Whatever our senses perceive in the consecrated host, even with the help of scientific instruments, is always of the same sort –a quality: the whiteness of the bread, its softness, its roundness, its smell, etc. These are attributes. We call them, in the language of metaphysics, “accidents". These are all our senses perceive. But from them, our mind discerns a deeper reality, something that underlies these qualities or accidents as their subject: the thing itself, which we call the “substance".

We know, through Christ’s words, that in the Eucharistic species, none of the substance of the bread and wine remains. Their accidents or sensible qualities –as bread and wine– remain, though not, of course, as accidents of Christ’s body and blood. They are held up solely by the will of God, who keeps them in existence, without inhering to any subject.

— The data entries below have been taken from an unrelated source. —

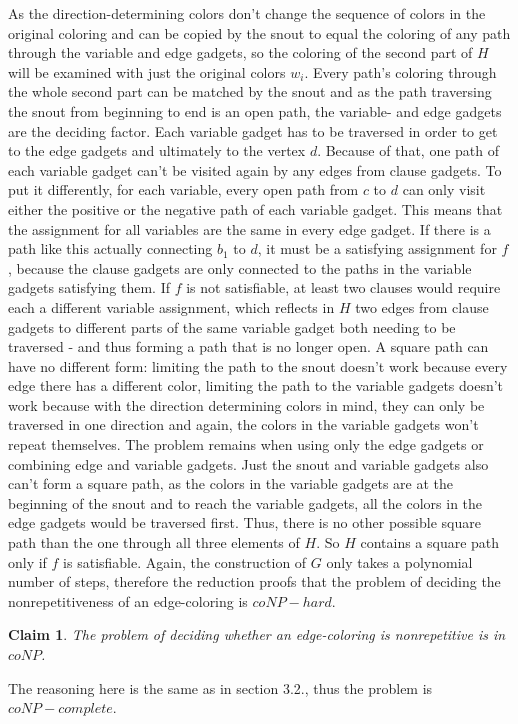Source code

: \documentclass[12pt,a4paper]{article}
\newtheorem{claim}{Claim}
\begin{document}
As the direction-determining colors don't change the sequence of colors in the original coloring and can be copied by the snout to equal the coloring of any path through the variable and edge gadgets, so the coloring of the second part of $H$ will be examined with just the original colors $w_i$. Every path's coloring through the whole second part can be matched by the snout and as the path traversing the snout from beginning to end is an open path, the variable- and edge gadgets are the deciding factor. Each variable gadget has to be traversed in order to get to the edge gadgets and ultimately to the vertex $d$. Because of that, one path of each variable gadget can't be visited again by any edges from clause gadgets. To put it differently, for each variable, every open path from $c$ to $d$ can only visit either the positive or the negative path of each variable gadget. This means that the assignment for all variables are the same in every edge gadget. If there is a path like this actually connecting $b_1$ to $d$, it must be a satisfying assignment for $f$, because the clause gadgets are only connected to the paths in the variable gadgets satisfying them. If $f$ is not satisfiable, at least two clauses would require each a different variable assignment, which reflects in $H$ two edges from clause gadgets to different parts of the same variable gadget both needing to be traversed - and thus forming a path that is no longer open. A square path can have no different form: limiting the path to the snout doesn't work because every edge there has a different color, limiting the path to the variable gadgets doesn't work because with the direction determining colors in mind, they can only be traversed in one direction and again, the colors in the variable gadgets won't repeat themselves. The problem remains when using only the edge gadgets or combining edge and variable gadgets. Just the snout and variable gadgets also can't form a square path, as the colors in the variable gadgets are at the beginning of the snout and to reach the variable gadgets, all the colors in the edge gadgets would be traversed first. Thus, there is no other possible square path than the one through all three elements of $H$. So $H$ contains a square path only if $f$ is satisfiable.
\newline
Again, the construction of $G$ only takes a polynomial number of steps, therefore the reduction proofs that the problem of deciding the nonrepetitiveness of an edge-coloring is $coNP-hard$. 
\begin{claim}
The problem of deciding whether an edge-coloring is nonrepetitive is in $coNP$.
\end{claim}
The reasoning here is the same as in section 3.2., thus the problem is $coNP-complete$.
\end{document}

True, before the Consecration what we have on the altar are bread and wine; but as soon as the words of the Consecration are pronounced, the whole substance of the bread and that of the wine disappear, and they become the body and blood of Jesus Christ. This change is called transubstantiation. Just as the words that God spoke in the Upper Room are the same as those that the priest now pronounces, so, too, the host is the same. Christ is really present.

“Let us take another look at the Master. You too may find yourself now hearing his gentle reproach to Thomas: ‘Let me have your finger: see, here are my hands. Let me have your hand; put it into my side. Cease your doubting, and believe’; and, with the Apostle, a sincere cry of contrition will rise from your soul: ‘My Lord, and my God! I acknowledge you once and for all as the Master. From now on, with your help, I shall always treasure your teachings and I shall strive to follow them loyally.’"

Our Lord will reward this faithful attitude by giving us a supernatural knowledge of everything, far superior, in extent and certainty, to any human knowledge. And this same faith will lead us to understand more and more sublime truths.

Torreciudad: The Crucifixion. Fruit of the 5th Sorrowful Mystery: The need of sacrifice.